> Problem details
Repeat, word for word, each of the records shown below, without their pictures.

> Supplied records
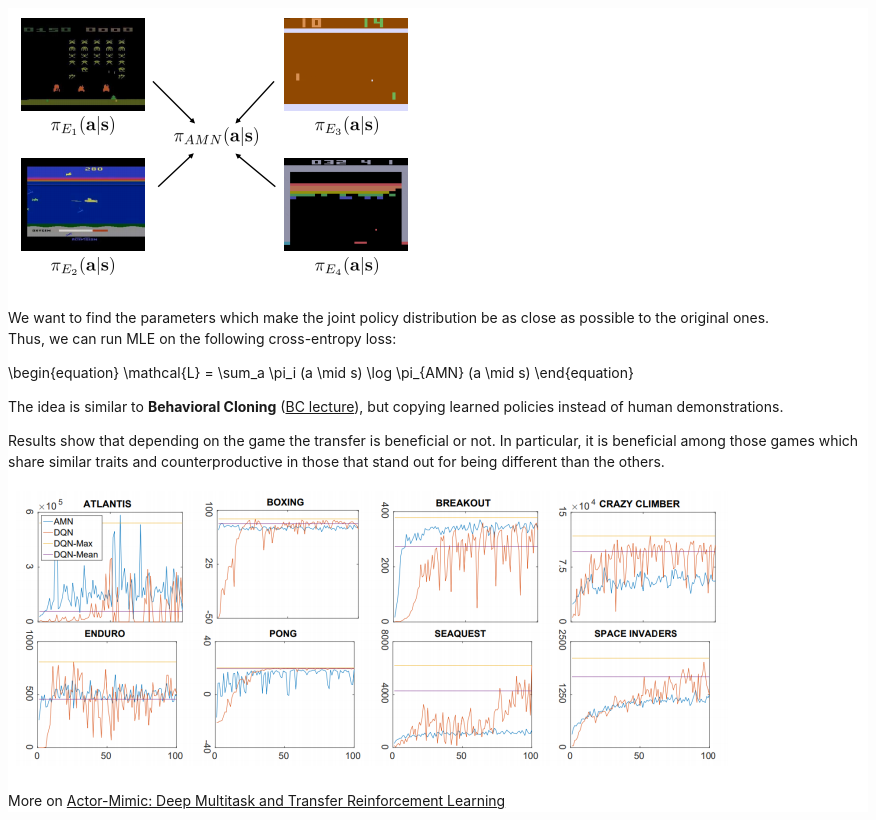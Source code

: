 ![](/post/cs285_lecture21/distillation.png)



We want to find the parameters which make the joint policy distribution be as close as possible to the original ones.\
Thus, we can run MLE on the following cross-entropy loss:

\begin{equation}
\mathcal{L} = \sum_a \pi_i (a \mid s) \log \pi_{AMN} (a \mid s)
\end{equation}


The idea is similar to **Behavioral Cloning** ([BC lecture](lectures/lecture2)), but copying learned policies instead of human demonstrations.





Results show that depending on the game the transfer is beneficial or not.
In particular, it is beneficial among those games which share similar traits and counterproductive in those that stand out for being different than the others.

![](/post/cs285_lecture21/distillation_transfer.png)


More on [Actor-Mimic: Deep Multitask and Transfer Reinforcement Learning](https://arxiv.org/abs/1511.06342)
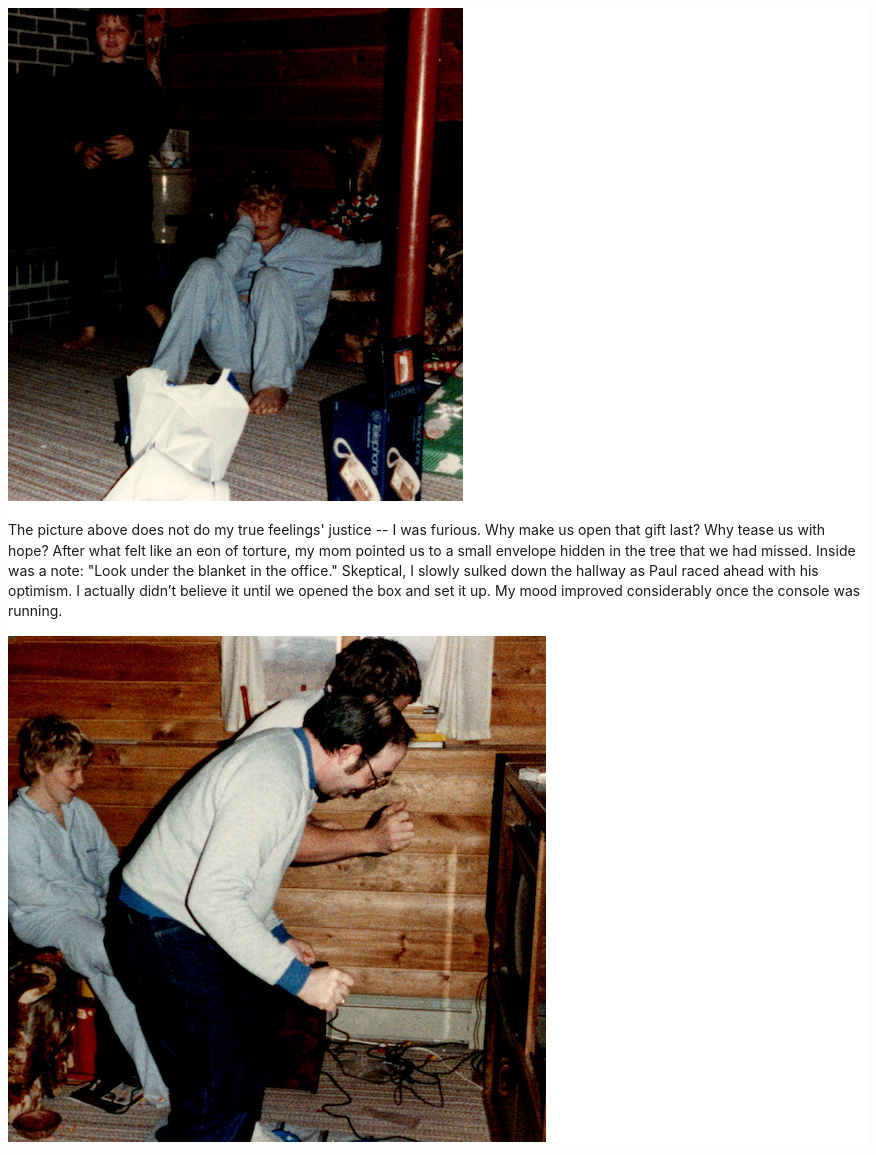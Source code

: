 ![Ben looking VERY disappointed](images/BenDisapointmentNintendo88.png)

The picture above does not do my true feelings' justice -- I was furious. Why make us open that gift last? Why tease us with hope? After what felt like an eon of torture, my mom pointed us to a small envelope hidden in the tree that we had missed. Inside was a note: "Look under the blanket in the office." Skeptical, I slowly sulked down the hallway as Paul raced ahead with his optimism. I actually didn’t believe it until we opened the box and set it up. My mood improved considerably once the console was running.

![Ben looking very happy](images/DadandMikeNintendo%2088.png)

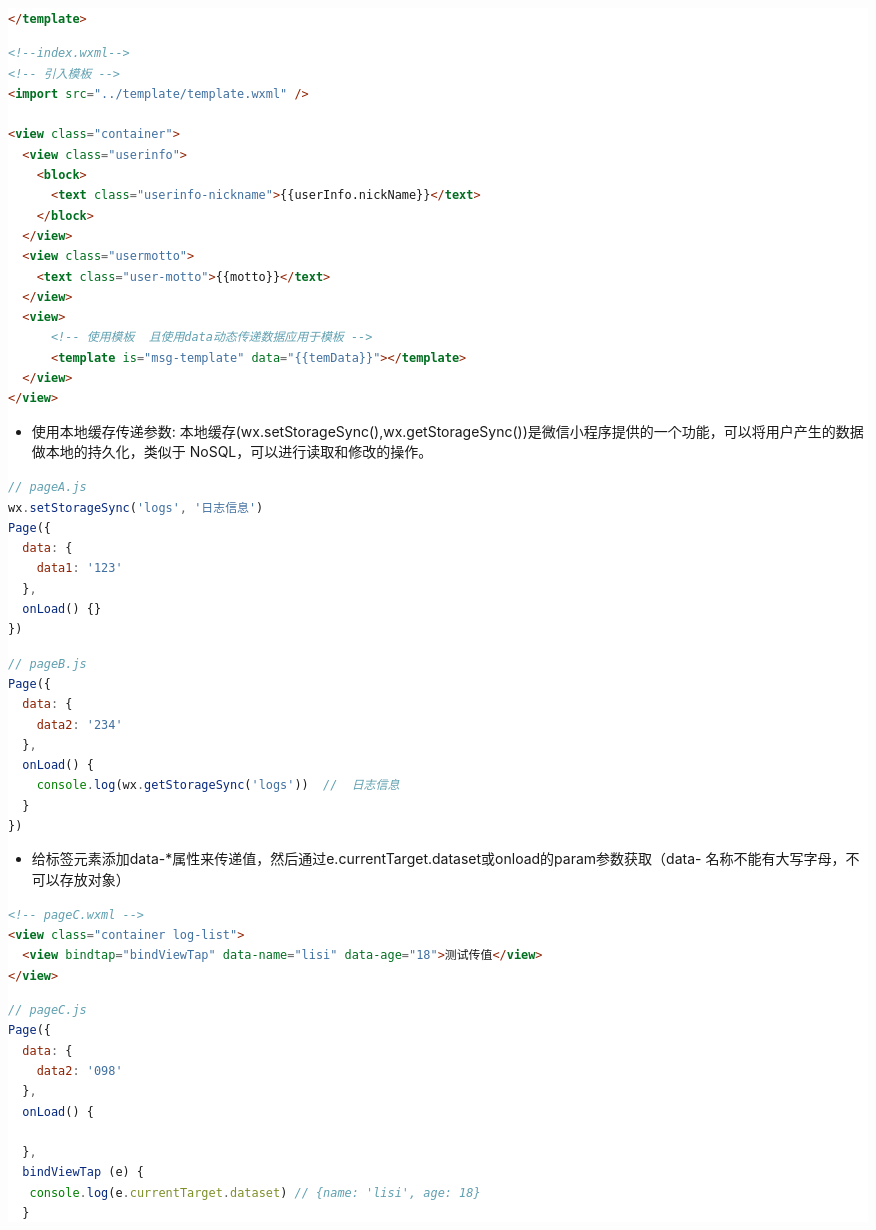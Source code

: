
 ```html
</template>
```
```html
<!--index.wxml-->
<!-- 引入模板 -->
<import src="../template/template.wxml" />

<view class="container">
  <view class="userinfo">
    <block>
      <text class="userinfo-nickname">{{userInfo.nickName}}</text>
    </block>
  </view>
  <view class="usermotto">
    <text class="user-motto">{{motto}}</text>
  </view>
  <view>
      <!-- 使用模板  且使用data动态传递数据应用于模板 -->
      <template is="msg-template" data="{{temData}}"></template>
  </view>
</view>
```

* 使用本地缓存传递参数: 本地缓存(wx.setStorageSync(),wx.getStorageSync())是微信小程序提供的一个功能，可以将用户产生的数据做本地的持久化，类似于 NoSQL，可以进行读取和修改的操作。
```js
// pageA.js
wx.setStorageSync('logs', '日志信息')
Page({
  data: {
    data1: '123'
  },
  onLoad() {}
})
```
```js
// pageB.js
Page({
  data: {
    data2: '234'
  },
  onLoad() {
    console.log(wx.getStorageSync('logs'))  //  日志信息
  }
})
```
* 给标签元素添加data-*属性来传递值，然后通过e.currentTarget.dataset或onload的param参数获取（data- 名称不能有大写字母，不可以存放对象）
```html
<!-- pageC.wxml -->
<view class="container log-list">
  <view bindtap="bindViewTap" data-name="lisi" data-age="18">测试传值</view>
</view>
```
```js
// pageC.js
Page({
  data: {
    data2: '098'
  },
  onLoad() {
   
  },
  bindViewTap (e) {
   console.log(e.currentTarget.dataset) // {name: 'lisi', age: 18}
  }
```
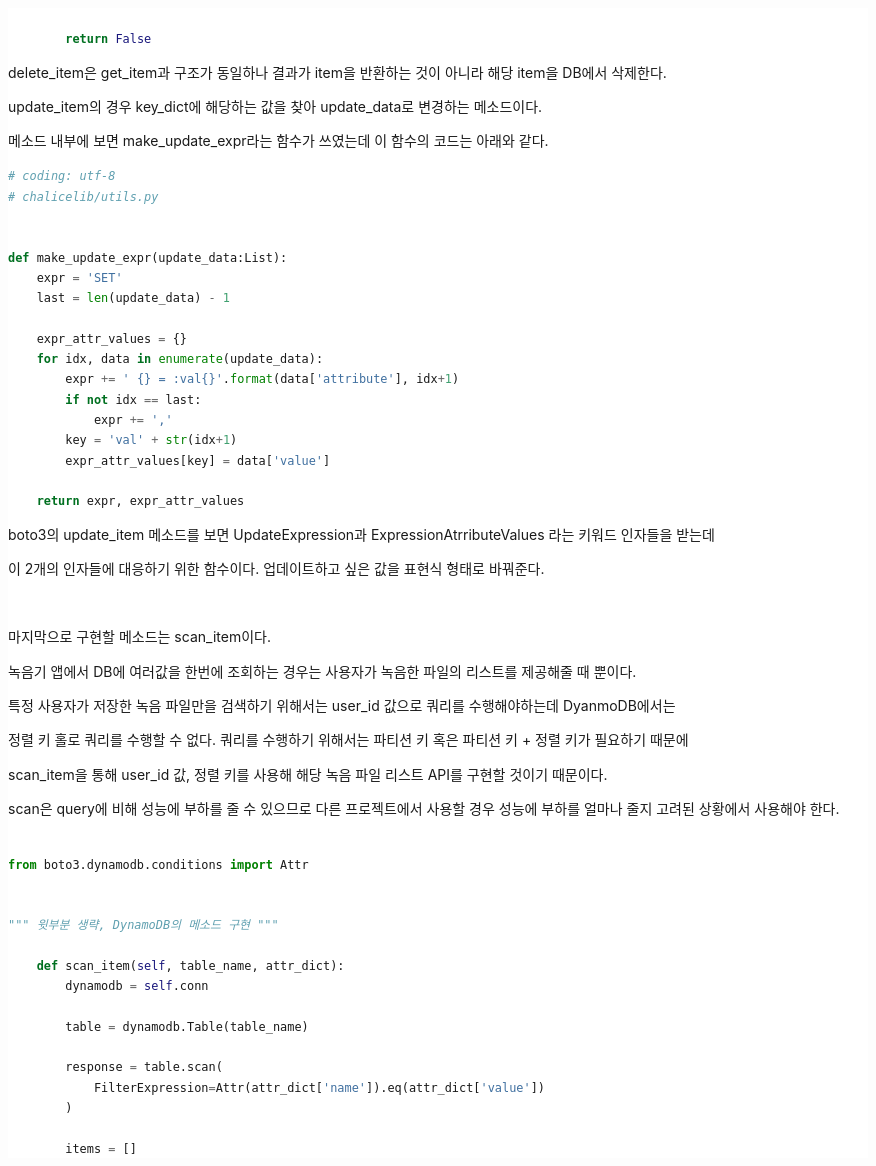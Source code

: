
 ```python
       
        return False 

```

delete_item은 get_item과 구조가 동일하나 결과가 item을 반환하는 것이 아니라 해당 item을 DB에서 삭제한다. 

update_item의 경우 key_dict에 해당하는 값을 찾아 update_data로 변경하는 메소드이다. 

메소드 내부에 보면 make_update_expr라는 함수가 쓰였는데 이 함수의 코드는 아래와 같다. 


```python
# coding: utf-8
# chalicelib/utils.py


def make_update_expr(update_data:List):
    expr = 'SET'
    last = len(update_data) - 1
    
    expr_attr_values = {}
    for idx, data in enumerate(update_data):
        expr += ' {} = :val{}'.format(data['attribute'], idx+1)
        if not idx == last:
            expr += ','
        key = 'val' + str(idx+1)
        expr_attr_values[key] = data['value']

    return expr, expr_attr_values 


```

boto3의 update_item 메소드를 보면 UpdateExpression과 ExpressionAtrributeValues 라는 키워드 인자들을 받는데 

이 2개의 인자들에 대응하기 위한 함수이다. 업데이트하고 싶은 값을 표현식 형태로 바꿔준다. 


<br>

마지막으로 구현할 메소드는 scan_item이다. 

녹음기 앱에서 DB에 여러값을 한번에 조회하는 경우는 사용자가 녹음한 파일의 리스트를 제공해줄 때 뿐이다. 

특정 사용자가 저장한 녹음 파일만을 검색하기 위해서는 user_id 값으로 쿼리를 수행해야하는데 DyanmoDB에서는 

정렬 키 홀로 쿼리를 수행할 수 없다. 쿼리를 수행하기 위해서는 파티션 키 혹은 파티션 키 + 정렬 키가 필요하기 때문에 

scan_item을 통해 user_id 값, 정렬 키를 사용해 해당 녹음 파일 리스트 API를 구현할 것이기 때문이다. 

scan은 query에 비해 성능에 부하를 줄 수 있으므로 다른 프로젝트에서 사용할 경우 성능에 부하를 얼마나 줄지 고려된 상황에서 사용해야 한다. 


```python

from boto3.dynamodb.conditions import Attr


""" 윗부분 생략, DynamoDB의 메소드 구현 """

    def scan_item(self, table_name, attr_dict):
        dynamodb = self.conn 

        table = dynamodb.Table(table_name)

        response = table.scan(
            FilterExpression=Attr(attr_dict['name']).eq(attr_dict['value'])
        )

        items = []
```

> Solution to this problem
Source code

: ![](/post/cs285_lecture21/distillation.png)



We want to find the parameters which make the joint policy distribution be as close as possible to the original ones.\
Thus, we can run MLE on the following cross-entropy loss:

\begin{equation}
\mathcal{L} = \sum_a \pi_i (a \mid s) \log \pi_{AMN} (a \mid s)
\end{equation}


The idea is similar to **Behavioral Cloning** ([BC lecture](lectures/lecture2)), but copying learned policies instead of human demonstrations.





Results show that depending on the game the transfer is beneficial or not.
In particular, it is beneficial among those games which share similar traits and counterproductive in those that stand out for being different than the others.

![](/post/cs285_lecture21/distillation_transfer.png)


More on [Actor-Mimic: Deep Multitask and Transfer Reinforcement Learning](https://arxiv.org/abs/1511.06342)
Source code

: ![Ben looking VERY disappointed](images/BenDisapointmentNintendo88.png)

The picture above does not do my true feelings' justice -- I was furious. Why make us open that gift last? Why tease us with hope? After what felt like an eon of torture, my mom pointed us to a small envelope hidden in the tree that we had missed. Inside was a note: "Look under the blanket in the office." Skeptical, I slowly sulked down the hallway as Paul raced ahead with his optimism. I actually didn’t believe it until we opened the box and set it up. My mood improved considerably once the console was running.

![Ben looking very happy](images/DadandMikeNintendo%2088.png)

Source code

:
 ```html
</template>
```
```html
<!--index.wxml-->
<!-- 引入模板 -->
<import src="../template/template.wxml" />

<view class="container">
  <view class="userinfo">
    <block>
      <text class="userinfo-nickname">{{userInfo.nickName}}</text>
    </block>
  </view>
  <view class="usermotto">
    <text class="user-motto">{{motto}}</text>
  </view>
  <view>
      <!-- 使用模板  且使用data动态传递数据应用于模板 -->
      <template is="msg-template" data="{{temData}}"></template>
  </view>
</view>
```

* 使用本地缓存传递参数: 本地缓存(wx.setStorageSync(),wx.getStorageSync())是微信小程序提供的一个功能，可以将用户产生的数据做本地的持久化，类似于 NoSQL，可以进行读取和修改的操作。
```js
// pageA.js
wx.setStorageSync('logs', '日志信息')
Page({
  data: {
    data1: '123'
  },
  onLoad() {}
})
```
```js
// pageB.js
Page({
  data: {
    data2: '234'
  },
  onLoad() {
    console.log(wx.getStorageSync('logs'))  //  日志信息
  }
})
```
* 给标签元素添加data-*属性来传递值，然后通过e.currentTarget.dataset或onload的param参数获取（data- 名称不能有大写字母，不可以存放对象）
```html
<!-- pageC.wxml -->
<view class="container log-list">
  <view bindtap="bindViewTap" data-name="lisi" data-age="18">测试传值</view>
</view>
```
```js
// pageC.js
Page({
  data: {
    data2: '098'
  },
  onLoad() {
   
  },
  bindViewTap (e) {
   console.log(e.currentTarget.dataset) // {name: 'lisi', age: 18}
  }
```
Source code

:
 ```python
       
        return False 

```

delete_item은 get_item과 구조가 동일하나 결과가 item을 반환하는 것이 아니라 해당 item을 DB에서 삭제한다. 

update_item의 경우 key_dict에 해당하는 값을 찾아 update_data로 변경하는 메소드이다. 

메소드 내부에 보면 make_update_expr라는 함수가 쓰였는데 이 함수의 코드는 아래와 같다. 


```python
# coding: utf-8
# chalicelib/utils.py


def make_update_expr(update_data:List):
    expr = 'SET'
    last = len(update_data) - 1
    
    expr_attr_values = {}
    for idx, data in enumerate(update_data):
        expr += ' {} = :val{}'.format(data['attribute'], idx+1)
        if not idx == last:
            expr += ','
        key = 'val' + str(idx+1)
        expr_attr_values[key] = data['value']

    return expr, expr_attr_values 


```

boto3의 update_item 메소드를 보면 UpdateExpression과 ExpressionAtrributeValues 라는 키워드 인자들을 받는데 

이 2개의 인자들에 대응하기 위한 함수이다. 업데이트하고 싶은 값을 표현식 형태로 바꿔준다. 


<br>

마지막으로 구현할 메소드는 scan_item이다. 

녹음기 앱에서 DB에 여러값을 한번에 조회하는 경우는 사용자가 녹음한 파일의 리스트를 제공해줄 때 뿐이다. 

특정 사용자가 저장한 녹음 파일만을 검색하기 위해서는 user_id 값으로 쿼리를 수행해야하는데 DyanmoDB에서는 

정렬 키 홀로 쿼리를 수행할 수 없다. 쿼리를 수행하기 위해서는 파티션 키 혹은 파티션 키 + 정렬 키가 필요하기 때문에 

scan_item을 통해 user_id 값, 정렬 키를 사용해 해당 녹음 파일 리스트 API를 구현할 것이기 때문이다. 

scan은 query에 비해 성능에 부하를 줄 수 있으므로 다른 프로젝트에서 사용할 경우 성능에 부하를 얼마나 줄지 고려된 상황에서 사용해야 한다. 


```python

from boto3.dynamodb.conditions import Attr


""" 윗부분 생략, DynamoDB의 메소드 구현 """

    def scan_item(self, table_name, attr_dict):
        dynamodb = self.conn 

        table = dynamodb.Table(table_name)

        response = table.scan(
            FilterExpression=Attr(attr_dict['name']).eq(attr_dict['value'])
        )

        items = []
```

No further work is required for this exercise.